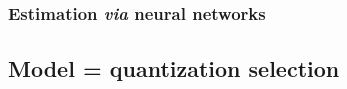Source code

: \documentclass[english,xcolor={rgb,dvipsnames,table,usenames}]{beamer}
\newcommand\q{{\bm{q}}}
\begin{document}
\begin{frame}
\frametitle{Estimation \textit{via} neural networks}



%        
%    
%        
%    

\end{frame}



\newlength\figureheight
\newlength\figurewidth
\setlength\figureheight{8cm}
\setlength\figurewidth{11cm}
 
\begin{frame}
\frametitle{\secname}

\begin{figure}
\end{figure}

\end{frame}



\subsection{Model = quantization selection}
\end{document}
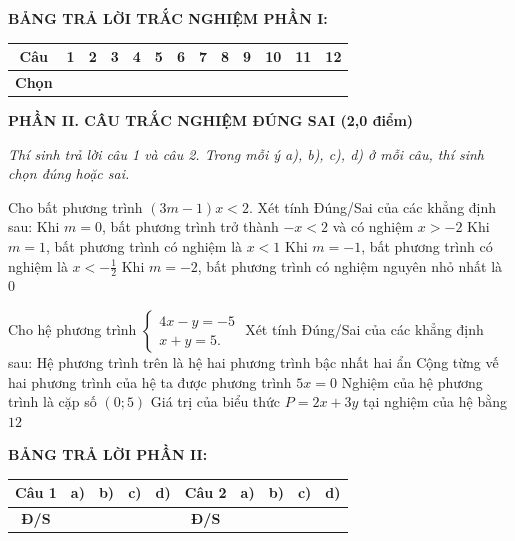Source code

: \documentclass[12pt,a4paper]{article}
\begin{document}
\vspace{1mm}
\noindent\textbf{BẢNG TRẢ LỜI TRẮC NGHIỆM PHẦN I:}
\begin{center}
\begin{tabular}{|c|c|c|c|c|c|c|c|c|c|c|c|c|}
\hline
\textbf{Câu} & \textbf{1} & \textbf{2} & \textbf{3} & \textbf{4} & \textbf{5} & \textbf{6} & \textbf{7} & \textbf{8} & \textbf{9} & \textbf{10} & \textbf{11} & \textbf{12} \\
\hline
\textbf{Chọn} & \rule{0pt}{0.65cm} & & & & & & & & & & & \\
\hline
\end{tabular}
\end{center}
\vspace{2mm}

\setcounter{ex}{0}
\noindent\textbf{\large PHẦN II. CÂU TRẮC NGHIỆM ĐÚNG SAI (2,0 điểm)}

\textit{Thí sinh trả lời câu 1 và câu 2. Trong mỗi ý a), b), c), d) ở mỗi câu, thí sinh chọn đúng hoặc sai.}

\vspace{1mm}
\begin{ex}
Cho bất phương trình $(3m - 1)x < 2$. Xét tính Đúng/Sai của các khẳng định sau:
\choiceTF
{\True Khi $m = 0$, bất phương trình trở thành $-x < 2$ và có nghiệm $x > -2$}
{\True Khi $m = 1$, bất phương trình có nghiệm là $x < 1$}
{Khi $m = -1$, bất phương trình có nghiệm là $x < -\frac{1}{2}$}
{\True Khi $m = -2$, bất phương trình có nghiệm nguyên nhỏ nhất là $0$}
\end{ex}

\begin{ex}
Cho hệ phương trình $\begin{cases} 4x - y = -5 \\ x + y = 5. \end{cases}$ Xét tính Đúng/Sai của các khẳng định sau:
\choiceTF
{\True Hệ phương trình trên là hệ hai phương trình bậc nhất hai ẩn}
{\True Cộng từng vế hai phương trình của hệ ta được phương trình $5x = 0$}
{\True Nghiệm của hệ phương trình là cặp số $(0; 5)$}
{Giá trị của biểu thức $P = 2x + 3y$ tại nghiệm của hệ bằng $12$}
\end{ex}


\noindent\textbf{BẢNG TRẢ LỜI PHẦN II:}
\begin{center}
\begin{tabular}{|c|c|c|c|c||c|c|c|c|c|}
\hline
\textbf{Câu 1} & \textbf{a)} & \textbf{b)} & \textbf{c)} & \textbf{d)} & \textbf{Câu 2} & \textbf{a)} & \textbf{b)} & \textbf{c)} & \textbf{d)} \\
\hline
\textbf{Đ/S} & \rule{0pt}{0.6cm} & & & & \textbf{Đ/S} & & & & \\
\hline
\end{tabular}
\end{center}
\vspace{2mm}
\end{document}
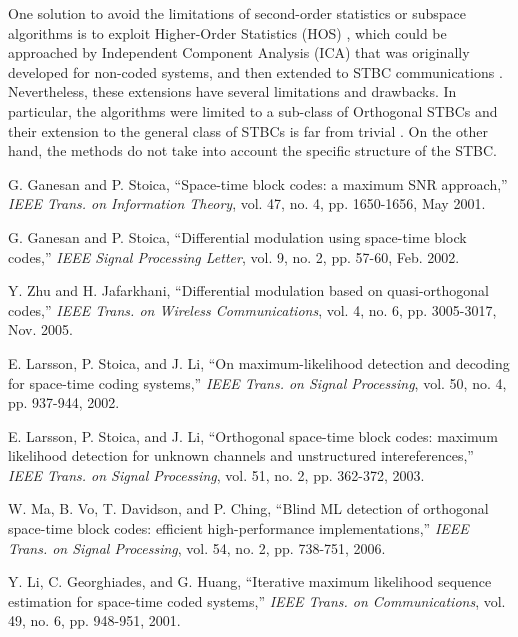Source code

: \documentclass[letterpaper,10pt]{article}
\begin{document}
One solution to avoid the limitations of second-order statistics or subspace algorithms is to exploit Higher-Order Statistics (HOS) \cite{Mendel:1991}, which could be approached by Independent Component Analysis (ICA) \cite{Hyvarinen:2001} that was originally developed for non-coded systems, and then extended to STBC communications \cite{Iglesias:2008}. Nevertheless, these extensions have several limitations and drawbacks. In particular, the algorithms were limited to a sub-class of Orthogonal STBCs and their extension to the general class of STBCs is far from trivial \cite{Iglesias:2008}. On the other hand, the methods \cite{Xu:2005} do not take into account the specific structure of the STBC.

\pagebreak

\begin{thebibliography}{1}
    \setlength{\parskip}{2pt} %

   G. Ganesan and P. Stoica, ``Space-time block codes: a maximum SNR approach,'' \emph{IEEE Trans. on Information Theory}, vol. 47, no. 4, pp. 1650-1656, May 2001.

   G. Ganesan and P. Stoica, ``Differential modulation using space-time block codes,'' \emph{IEEE Signal Processing Letter}, vol. 9, no. 2, pp. 57-60, Feb. 2002.

   Y. Zhu and H. Jafarkhani, ``Differential modulation based on quasi-orthogonal codes,'' \emph{IEEE Trans. on Wireless Communications}, vol. 4, no. 6, pp. 3005-3017, Nov. 2005.

   E. Larsson, P. Stoica, and J. Li, ``On maximum-likelihood detection and decoding for space-time coding systems,'' \emph{IEEE Trans. on Signal Processing}, vol. 50, no. 4, pp. 937-944, 2002.

   E. Larsson, P. Stoica, and J. Li, ``Orthogonal space-time block codes: maximum likelihood detection for unknown channels and unstructured intereferences,'' \emph{IEEE Trans. on Signal Processing}, vol. 51, no. 2, pp. 362-372, 2003.

   W. Ma, B. Vo, T. Davidson, and P. Ching, ``Blind ML detection of orthogonal space-time block codes: efficient high-performance implementations,'' \emph{IEEE Trans. on Signal Processing}, vol. 54, no. 2, pp. 738-751, 2006.

   Y. Li, C. Georghiades, and G. Huang, ``Iterative maximum likelihood sequence estimation for space-time coded systems,'' \emph{IEEE Trans. on Communications}, vol. 49, no. 6, pp. 948-951, 2001.


\end{thebibliography}
\end{document}
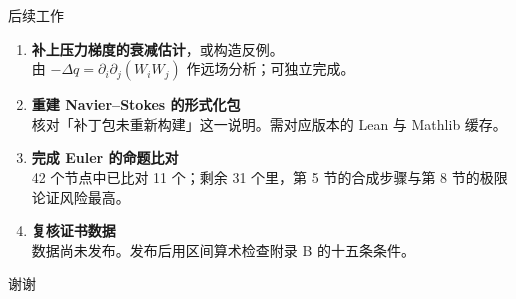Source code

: \documentclass[aspectratio=169,11pt,fontset=windows]{ctexbeamer}
\begin{document}
\begin{frame}{后续工作}
  \small
  \begin{enumerate}
    \setlength{\itemsep}{4pt}
    \item \textbf{补上压力梯度的衰减估计}，或构造反例。\\[1pt]
      \footnotesize 由 $-\Delta q=\partial_i\partial_j(W_iW_j)$ 作远场分析；可独立完成。
    \item \textbf{重建 Navier--Stokes 的形式化包}\\[1pt]
      \footnotesize 核对「补丁包未重新构建」这一说明。需对应版本的 Lean 与 Mathlib 缓存。
    \item \textbf{完成 Euler 的命题比对}\\[1pt]
      \footnotesize 42 个节点中已比对 11 个；剩余 31 个里，第 5 节的合成步骤与第 8 节的极限论证风险最高。
    \item \textbf{复核证书数据}\\[1pt]
      \footnotesize 数据尚未发布。发布后用区间算术检查附录 B 的十五条条件。
  \end{enumerate}

  \vfill
  \centering
  谢谢
\end{frame}
\end{document}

> **Task goal**
Give back each line above verbatim, dropping every picture.

> **Written solution**
Source code

: \documentclass[english,xcolor={rgb,dvipsnames,table,usenames}]{beamer}
\newcommand\q{{\bm{q}}}
\begin{document}
\begin{frame}
\frametitle{Estimation \textit{via} neural networks}



%        
%    
%        
%    

\end{frame}



\newlength\figureheight
\newlength\figurewidth
\setlength\figureheight{8cm}
\setlength\figurewidth{11cm}
 
\begin{frame}
\frametitle{\secname}

\begin{figure}
\end{figure}

\end{frame}



\subsection{Model = quantization selection}
\end{document}
Source code

: \documentclass[12pt,a4paper]{article}
\begin{document}
\vspace{1mm}
\noindent\textbf{BẢNG TRẢ LỜI TRẮC NGHIỆM PHẦN I:}
\begin{center}
\begin{tabular}{|c|c|c|c|c|c|c|c|c|c|c|c|c|}
\hline
\textbf{Câu} & \textbf{1} & \textbf{2} & \textbf{3} & \textbf{4} & \textbf{5} & \textbf{6} & \textbf{7} & \textbf{8} & \textbf{9} & \textbf{10} & \textbf{11} & \textbf{12} \\
\hline
\textbf{Chọn} & \rule{0pt}{0.65cm} & & & & & & & & & & & \\
\hline
\end{tabular}
\end{center}
\vspace{2mm}

\setcounter{ex}{0}
\noindent\textbf{\large PHẦN II. CÂU TRẮC NGHIỆM ĐÚNG SAI (2,0 điểm)}

\textit{Thí sinh trả lời câu 1 và câu 2. Trong mỗi ý a), b), c), d) ở mỗi câu, thí sinh chọn đúng hoặc sai.}

\vspace{1mm}
\begin{ex}
Cho bất phương trình $(3m - 1)x < 2$. Xét tính Đúng/Sai của các khẳng định sau:
\choiceTF
{\True Khi $m = 0$, bất phương trình trở thành $-x < 2$ và có nghiệm $x > -2$}
{\True Khi $m = 1$, bất phương trình có nghiệm là $x < 1$}
{Khi $m = -1$, bất phương trình có nghiệm là $x < -\frac{1}{2}$}
{\True Khi $m = -2$, bất phương trình có nghiệm nguyên nhỏ nhất là $0$}
\end{ex}

\begin{ex}
Cho hệ phương trình $\begin{cases} 4x - y = -5 \\ x + y = 5. \end{cases}$ Xét tính Đúng/Sai của các khẳng định sau:
\choiceTF
{\True Hệ phương trình trên là hệ hai phương trình bậc nhất hai ẩn}
{\True Cộng từng vế hai phương trình của hệ ta được phương trình $5x = 0$}
{\True Nghiệm của hệ phương trình là cặp số $(0; 5)$}
{Giá trị của biểu thức $P = 2x + 3y$ tại nghiệm của hệ bằng $12$}
\end{ex}


\noindent\textbf{BẢNG TRẢ LỜI PHẦN II:}
\begin{center}
\begin{tabular}{|c|c|c|c|c||c|c|c|c|c|}
\hline
\textbf{Câu 1} & \textbf{a)} & \textbf{b)} & \textbf{c)} & \textbf{d)} & \textbf{Câu 2} & \textbf{a)} & \textbf{b)} & \textbf{c)} & \textbf{d)} \\
\hline
\textbf{Đ/S} & \rule{0pt}{0.6cm} & & & & \textbf{Đ/S} & & & & \\
\hline
\end{tabular}
\end{center}
\vspace{2mm}
\end{document}
Source code

: \documentclass[letterpaper,10pt]{article}
\begin{document}
One solution to avoid the limitations of second-order statistics or subspace algorithms is to exploit Higher-Order Statistics (HOS) \cite{Mendel:1991}, which could be approached by Independent Component Analysis (ICA) \cite{Hyvarinen:2001} that was originally developed for non-coded systems, and then extended to STBC communications \cite{Iglesias:2008}. Nevertheless, these extensions have several limitations and drawbacks. In particular, the algorithms were limited to a sub-class of Orthogonal STBCs and their extension to the general class of STBCs is far from trivial \cite{Iglesias:2008}. On the other hand, the methods \cite{Xu:2005} do not take into account the specific structure of the STBC.

\pagebreak

\begin{thebibliography}{1}
    \setlength{\parskip}{2pt} %

   G. Ganesan and P. Stoica, ``Space-time block codes: a maximum SNR approach,'' \emph{IEEE Trans. on Information Theory}, vol. 47, no. 4, pp. 1650-1656, May 2001.

   G. Ganesan and P. Stoica, ``Differential modulation using space-time block codes,'' \emph{IEEE Signal Processing Letter}, vol. 9, no. 2, pp. 57-60, Feb. 2002.

   Y. Zhu and H. Jafarkhani, ``Differential modulation based on quasi-orthogonal codes,'' \emph{IEEE Trans. on Wireless Communications}, vol. 4, no. 6, pp. 3005-3017, Nov. 2005.

   E. Larsson, P. Stoica, and J. Li, ``On maximum-likelihood detection and decoding for space-time coding systems,'' \emph{IEEE Trans. on Signal Processing}, vol. 50, no. 4, pp. 937-944, 2002.

   E. Larsson, P. Stoica, and J. Li, ``Orthogonal space-time block codes: maximum likelihood detection for unknown channels and unstructured intereferences,'' \emph{IEEE Trans. on Signal Processing}, vol. 51, no. 2, pp. 362-372, 2003.

   W. Ma, B. Vo, T. Davidson, and P. Ching, ``Blind ML detection of orthogonal space-time block codes: efficient high-performance implementations,'' \emph{IEEE Trans. on Signal Processing}, vol. 54, no. 2, pp. 738-751, 2006.

   Y. Li, C. Georghiades, and G. Huang, ``Iterative maximum likelihood sequence estimation for space-time coded systems,'' \emph{IEEE Trans. on Communications}, vol. 49, no. 6, pp. 948-951, 2001.


\end{thebibliography}
\end{document}
Source code

: \documentclass[aspectratio=169,11pt,fontset=windows]{ctexbeamer}
\begin{document}
\begin{frame}{后续工作}
  \small
  \begin{enumerate}
    \setlength{\itemsep}{4pt}
    \item \textbf{补上压力梯度的衰减估计}，或构造反例。\\[1pt]
      \footnotesize 由 $-\Delta q=\partial_i\partial_j(W_iW_j)$ 作远场分析；可独立完成。
    \item \textbf{重建 Navier--Stokes 的形式化包}\\[1pt]
      \footnotesize 核对「补丁包未重新构建」这一说明。需对应版本的 Lean 与 Mathlib 缓存。
    \item \textbf{完成 Euler 的命题比对}\\[1pt]
      \footnotesize 42 个节点中已比对 11 个；剩余 31 个里，第 5 节的合成步骤与第 8 节的极限论证风险最高。
    \item \textbf{复核证书数据}\\[1pt]
      \footnotesize 数据尚未发布。发布后用区间算术检查附录 B 的十五条条件。
  \end{enumerate}

  \vfill
  \centering
  谢谢
\end{frame}
\end{document}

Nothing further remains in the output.